* **TASK DETAILS**:
Keep each line of the material that includes "وکھالے", and leave out the rest.
· · · · · · ·
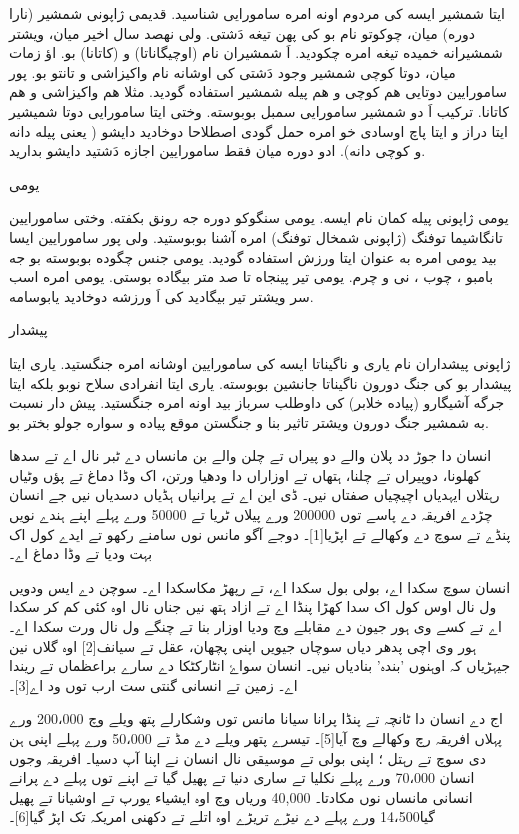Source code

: \documentclass[a4paper]{article}
\begin{document}
\begin{flushright}
ایتا شمشیر ایسه کی مردوم اونه امره سامورایی شناسید. قدیمی ژاپونی شمشیر (نارا دوره) میان، چوکوتو نام بو کی پهن تیغه دَشتی. ولی نهصد سال اخیر میان، ویشتر شمشیرانه خمیده تیغه امره چکودید. اَ شمشیران نام (اوچیگاناتا) و (کاتانا) بو. اؤ زمات میان، دوتا کوچی شمشیر وجود دَشتی کی اوشانه نام واکیزاشی و تانتو بو. پور سامورایین دوتایی هم کوچی و هم پیله شمشیر استفاده گودید. مثلا هم واکیزاشی و هم کاتانا. ترکیب اَ دو شمشیر سامورایی سمبل بوبوسته. وختی ایتا سامورایی دوتا شمیشیر ایتا دراز و ایتا پاچ اوسادی خو امره حمل گودی اصطلاحا دوخادید دایشو ( یعنی پیله دانه و کوچی دانه). ادو دوره میان فقط سامورایین اجازه دَشتید دایشو بدارید.

یومی

یومی ژاپونی پیله کمان نام ایسه. یومی سنگوكو دوره جه رونق بکفته. وختی سامورایین تانگاشیما توفنگ (ژاپونی شمخال توفنگ) امره آشنا بوبوستید. ولی پور سامورایین ایسا بید یومی امره به عنوان ایتا ورزش استفاده گودید. یومی جنس چگوده بوبوسته بو جه بامبو ، چوب ، نی و چرم. یومی تیر پینجاه تا صد متر بیگاده بوستی. یومی امره اسب سر ویشتر تیر بیگادید کی اَ ورزشه دوخادید یابوسامه.

پیشدار

ژاپونی پیشداران نام یاری و ناگیناتا ایسه کی سامورایین اوشانه امره جنگستید. یاری ایتا پیشدار بو کی جنگ دورون ناگیناتا جانشین بوبوسته. یاری ایتا انفرادی سلاح نوبو بلکه ایتا جرگه آشیگارو (پیاده خلابر) کی داوطلب سرباز بید اونه امره جنگستید. پیش دار نسبت به شمشیر جنگ دورون ویشتر تاثیر بنا و جنگستن موقع پیاده و سواره جولو بختر بو.

انسان دا جوڑ دد پلان والے دو پیراں تے چلن والے بن مانساں دے ٹبر نال اے تے سدھا کھلونا، دوپیراں تے چلنا، ہتھاں تے اوزاراں دا ودھیا ورتن، اک وڈا دماغ تے پؤں وٹیاں رہتلاں ایہدیاں اچیچیاں صفتاں نیں۔ ڈی این اے تے پرانیاں ہڈیاں دسدیاں نیں جے انسان چڑدے افریقہ دے پاسے توں 200000 ورے پیلاں ٹریا تے 50000 ورے پہلے اپنے ہندے نویں پنڈے تے سوچ دے وکھالے تے اپڑیا[1]۔ دوجے آگو مانس نوں سامنے رکھو تے ایدے کول اک بہت ودیا تے وڈا دماغ اے۔



انسان سوچ سکدا اے، بولی بول سکدا اے، تے رپھڑ مکاسکدا اے۔ سوچن دے ایس ودویں ول نال اوس کول اک سدا کھڑا پنڈا اے تے ازاد ہتھ نیں جناں نال اوہ کئی کم کر سکدا اے تے کسے وی ہور جیون دے مقابلے وچ ودیا اوزار بنا تے چنگے ول نال ورت سکدا اے۔ ہور وی اچی پدھر دیاں سوچاں جیویں اپنی پچھان، عقل تے سیانف[2] اوہ گلاں نین جیہڑیاں کہ اوہنوں 'بندہ' بنادیاں نیں۔ انسان سواۓ انٹارکٹکا دے سارے براعظماں تے ریندا اے۔ زمین تے انسانی گنتی ست ارب توں ود اے[3]۔

اج دے انسان دا ٹانچہ تے پنڈا پرانا سیانا مانس توں وشکارلے پتھ ویلے وچ 200،000 ورے پہلاں افریقہ رچ وکھالے وچ آیا[5]۔ تیسرے پتھر ویلے دے مڈ تے 50،000 ورے پہلے اپنی ہن دی سوچ تے رہتل ؛ اپنی بولی تے موسیقی نال انسان نے اپنا آپ دسیا۔ افریقہ وجوں انسان 70،000 ورے پہلے نکلیا تے ساری دنیا تے پھیل گیا تے اپنے توں پہلے دے پرانے انسانی مانساں نوں مکادتا۔ 40,000 وریاں وچ اوہ ایشیاء یورپ تے اوشیانا تے پھیل گیا14،500 ورے پہلے دے نیڑے تریڑے اوہ اتلے تے دکھنی امریکہ تک اپڑ گیا[6]۔




\end{flushright}
\end{document}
· · · · · · ·
* **EXPECTED OUTPUT**:
انسان دا جوڑ دد پلان والے دو پیراں تے چلن والے بن مانساں دے ٹبر نال اے تے سدھا کھلونا، دوپیراں تے چلنا، ہتھاں تے اوزاراں دا ودھیا ورتن، اک وڈا دماغ تے پؤں وٹیاں رہتلاں ایہدیاں اچیچیاں صفتاں نیں۔ ڈی این اے تے پرانیاں ہڈیاں دسدیاں نیں جے انسان چڑدے افریقہ دے پاسے توں 200000 ورے پیلاں ٹریا تے 50000 ورے پہلے اپنے ہندے نویں پنڈے تے سوچ دے وکھالے تے اپڑیا[1]۔ دوجے آگو مانس نوں سامنے رکھو تے ایدے کول اک بہت ودیا تے وڈا دماغ اے۔
اج دے انسان دا ٹانچہ تے پنڈا پرانا سیانا مانس توں وشکارلے پتھ ویلے وچ 200،000 ورے پہلاں افریقہ رچ وکھالے وچ آیا[5]۔ تیسرے پتھر ویلے دے مڈ تے 50،000 ورے پہلے اپنی ہن دی سوچ تے رہتل ؛ اپنی بولی تے موسیقی نال انسان نے اپنا آپ دسیا۔ افریقہ وجوں انسان 70،000 ورے پہلے نکلیا تے ساری دنیا تے پھیل گیا تے اپنے توں پہلے دے پرانے انسانی مانساں نوں مکادتا۔ 40,000 وریاں وچ اوہ ایشیاء یورپ تے اوشیانا تے پھیل گیا14،500 ورے پہلے دے نیڑے تریڑے اوہ اتلے تے دکھنی امریکہ تک اپڑ گیا[6]۔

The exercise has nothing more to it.